**PROBLEM TO WORK ON**
From the line below containing "or performance requirements" to the final line, print each line exactly as written. No pictures belong in the copy.
○ ○ ○
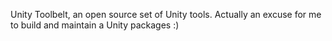 Unity Toolbelt, an open source set of Unity tools. Actually an excuse for me to build and maintain a Unity packages :)
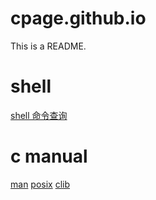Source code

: # cpage.github.io
This is a README.

# shell
[shell 命令查询](https://wangchujiang.com/linux-command/)

# c manual
[man](https://linux.die.net/man/)
[posix](https://pubs.opengroup.org/onlinepubs/9699919799/)
[clib](https://devdocs.io/)
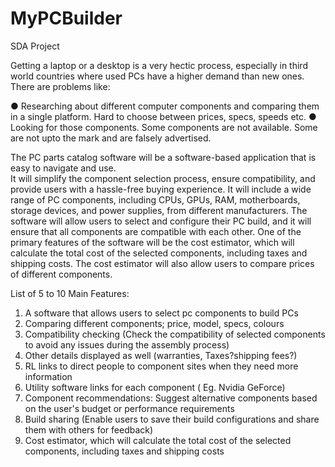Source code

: # MyPCBuilder
 SDA Project

Getting a laptop or a desktop is a very hectic process, especially in third world countries where used PCs have a higher demand than new ones. There are problems like: 

●	Researching about different computer components and comparing them in a single platform. Hard to choose between prices, specs, speeds etc.
●	Looking for those components. Some components are not available. Some are not upto the mark and are falsely advertised.

The PC parts catalog software will be a software-based application that is easy to navigate and use.  
It will simplify the component selection process, ensure compatibility, and provide users with a hassle-free buying experience.
It will include a wide range of PC components, including CPUs, GPUs, RAM, motherboards, storage devices, and power supplies, from different manufacturers. 
The software will allow users to select and configure their PC build, and it will ensure that all components are compatible with each other.
One of the primary features of the software will be the cost estimator, which will calculate the total cost of the selected components, including taxes and shipping costs. 
The cost estimator will also allow users to compare prices of different components.


List of 5 to 10 Main Features:

1.	A software that allows users to select pc components to build PCs
2.	Comparing different components; price, model, specs, colours
3.	Compatibility checking (Check the compatibility of selected components to avoid any issues during the assembly process)
4.	Other details displayed as well (warranties, Taxes?shipping fees?)
5.	RL links to direct people to component sites when they need more information
6.	Utility software links for each component ( Eg. Nvidia GeForce)
7.	Component recommendations: Suggest alternative components based on the user's budget or performance requirements
8.	Build sharing (Enable users to save their build configurations and share them with others for feedback)
9.	Cost estimator, which will calculate the total cost of the selected components, including taxes and shipping costs

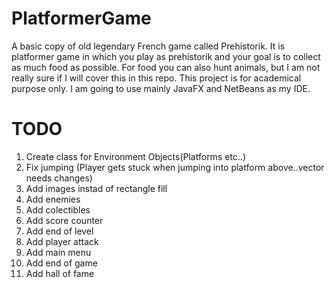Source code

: # PlatformerGame
A basic copy of old legendary French game called Prehistorik. It is platformer game in which you play as prehistorik and your goal is to collect as much food as possible. For food you can also hunt animals, but I am not really sure if I will cover this in this repo.
This project is for academical purpose only. I am going to use mainly JavaFX and NetBeans as my IDE.

# TODO
1. Create class for Environment Objects(Platforms etc..)
2. Fix jumping (Player gets stuck when jumping into platform above..vector needs changes)
3. Add images instad of rectangle fill
4. Add enemies
5. Add colectibles
6. Add score counter
7. Add end of level
8. Add player attack
9. Add main menu
10. Add end of game
11. Add hall of fame

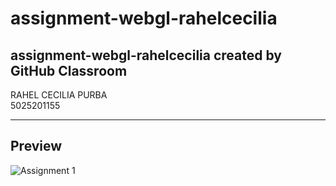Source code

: # assignment-webgl-rahelcecilia
assignment-webgl-rahelcecilia created by GitHub Classroom
---

RAHEL CECILIA PURBA <br>
5025201155

---

## Preview
![Assignment 1](https://user-images.githubusercontent.com/112471006/190949071-94859841-a5c4-44f4-b896-feab17678c46.png)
○ ○ ○
**ANSWER TO THE EXERCISE**
7.	Component recommendations: Suggest alternative components based on the user's budget or performance requirements
8.	Build sharing (Enable users to save their build configurations and share them with others for feedback)
9.	Cost estimator, which will calculate the total cost of the selected components, including taxes and shipping costs

Source code

: # PlatformerGame
A basic copy of old legendary French game called Prehistorik. It is platformer game in which you play as prehistorik and your goal is to collect as much food as possible. For food you can also hunt animals, but I am not really sure if I will cover this in this repo.
This project is for academical purpose only. I am going to use mainly JavaFX and NetBeans as my IDE.

# TODO
1. Create class for Environment Objects(Platforms etc..)
2. Fix jumping (Player gets stuck when jumping into platform above..vector needs changes)
3. Add images instad of rectangle fill
4. Add enemies
5. Add colectibles
6. Add score counter
7. Add end of level
8. Add player attack
9. Add main menu
10. Add end of game
11. Add hall of fame

Source code

: # assignment-webgl-rahelcecilia
assignment-webgl-rahelcecilia created by GitHub Classroom
---

RAHEL CECILIA PURBA <br>
5025201155

---

## Preview
![Assignment 1](https://user-images.githubusercontent.com/112471006/190949071-94859841-a5c4-44f4-b896-feab17678c46.png)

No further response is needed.